Jusqu’à ce jour où, jetant mon coup d’œil coutumier vers le fond de la gare, l’agitation inhabituelle et les uniformes du SAMU m’ont alertée d’une appréhension inquiétante. Mêlée aux curieux, j’ai attendu le passage des secouristes. Sur la civière guidée par une équipe d’urgentistes,  ma sentinelle gisait, inerte. Elle avait perdu ses lunettes, et je découvrais enfin ses traits à nu, les paupières closes sur un visage  couleur de cendres. Un rideau de plomb tiré sur la veille de la sentinelle.
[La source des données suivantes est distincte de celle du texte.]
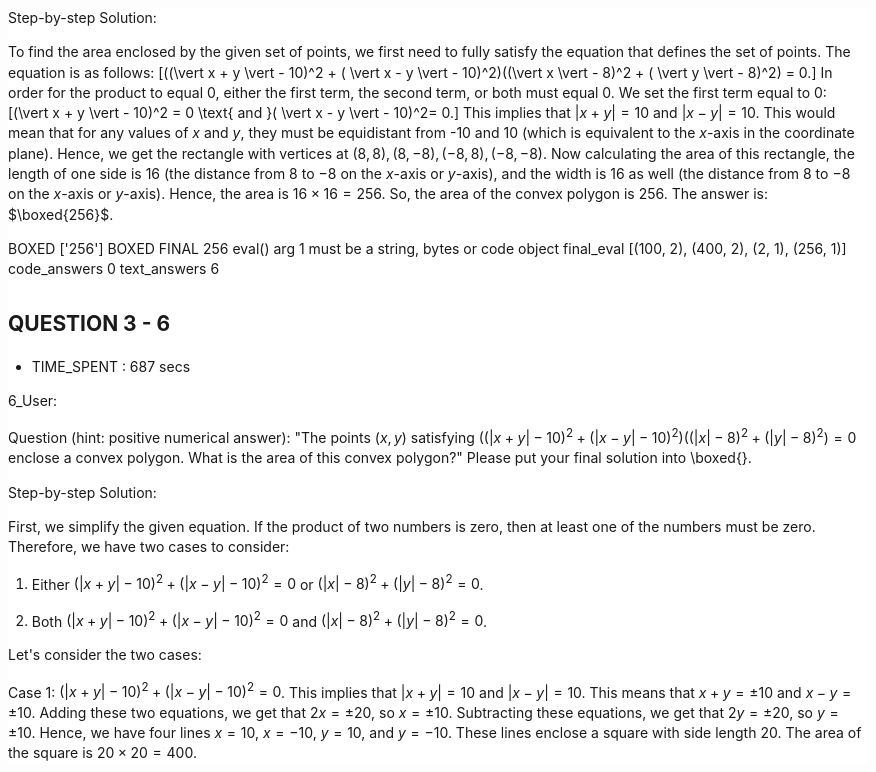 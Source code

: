 Step-by-step Solution:

 To find the area enclosed by the given set of points, we first need to fully satisfy the equation that defines the set of points. The equation is as follows:
\[((\vert x + y \vert - 10)^2 + ( \vert x - y \vert - 10)^2)((\vert x \vert - 8)^2 + ( \vert y \vert - 8)^2) = 0.\]
In order for the product to equal 0, either the first term, the second term, or both must equal 0. 
We set the first term equal to 0:
\[(\vert x + y \vert - 10)^2 = 0 \text{ and }( \vert x - y \vert - 10)^2= 0.\]
This implies that $\vert x + y \vert = 10$ and $\vert x - y \vert = 10$.
This would mean that for any values of $x$ and $y$, they must be equidistant from -10 and 10 (which is equivalent to the $x$-axis in the coordinate plane).
Hence, we get the rectangle with vertices at $(8,8),(8,-8),(-8,8),(-8,-8)$.
Now calculating the area of this rectangle, the length of one side is $16$ (the distance from $8$ to $-8$ on the $x$-axis or $y$-axis), and the width is $16$ as well (the distance from $8$ to $-8$ on the $x$-axis or $y$-axis). Hence, the area is $16 \times 16 = 256$. So, the area of the convex polygon is $256$. The answer is: $\boxed{256}$.

BOXED ['256']
BOXED FINAL 256
eval() arg 1 must be a string, bytes or code object final_eval
[(100, 2), (400, 2), (2, 1), (256, 1)]
code_answers 0 text_answers 6



## QUESTION 3 - 6 
- TIME_SPENT : 687 secs

6_User:

Question (hint: positive numerical answer):
"The points $\left(x, y\right)$ satisfying $((\vert x + y \vert - 10)^2 + ( \vert x - y \vert - 10)^2)((\vert x \vert - 8)^2 + ( \vert y \vert - 8)^2) = 0$ enclose a convex polygon. What is the area of this convex polygon?"
Please put your final solution into \boxed{}.

Step-by-step Solution:


First, we simplify the given equation. If the product of two numbers is zero, then at least one of the numbers must be zero. Therefore, we have two cases to consider:

1. Either $(\vert x + y \vert - 10)^2 + ( \vert x - y \vert - 10)^2 = 0$ or $(\vert x \vert - 8)^2 + (\vert y \vert - 8)^2 = 0$.

2. Both $(\vert x + y \vert - 10)^2 + (\vert x - y \vert - 10)^2 = 0$ and $(\vert x \vert - 8)^2 + (\vert y \vert - 8)^2 = 0$.

Let's consider the two cases:

Case 1: 
$(\vert x + y \vert - 10)^2 + ( \vert x - y \vert - 10)^2 = 0$. This implies that $\vert x + y \vert = 10$ and $\vert x - y \vert = 10$. This means that $x + y = \pm 10$ and $x - y = \pm 10$. Adding these two equations, we get that $2x = \pm 20$, so $x = \pm 10$. Subtracting these equations, we get that $2y = \pm 20$, so $y = \pm 10$. Hence, we have four lines $x = 10$, $x = -10$, $y = 10$, and $y = -10$. These lines enclose a square with side length 20. The area of the square is $20 \times 20 = 400$.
 Sa quête était interrompue, pour combien de temps ?

 Instantanément, j’ai compris l’ampleur du désastre.

 Ce n’est pas seulement  le départ de Jeanne qu’il nous faut redouter.

Qui, dorénavant, viendra accueillir les fantômes de l’Histoire?

 

 

© cette nouvelle, présentée au concours d'Orgon, n'est pas libre de droit.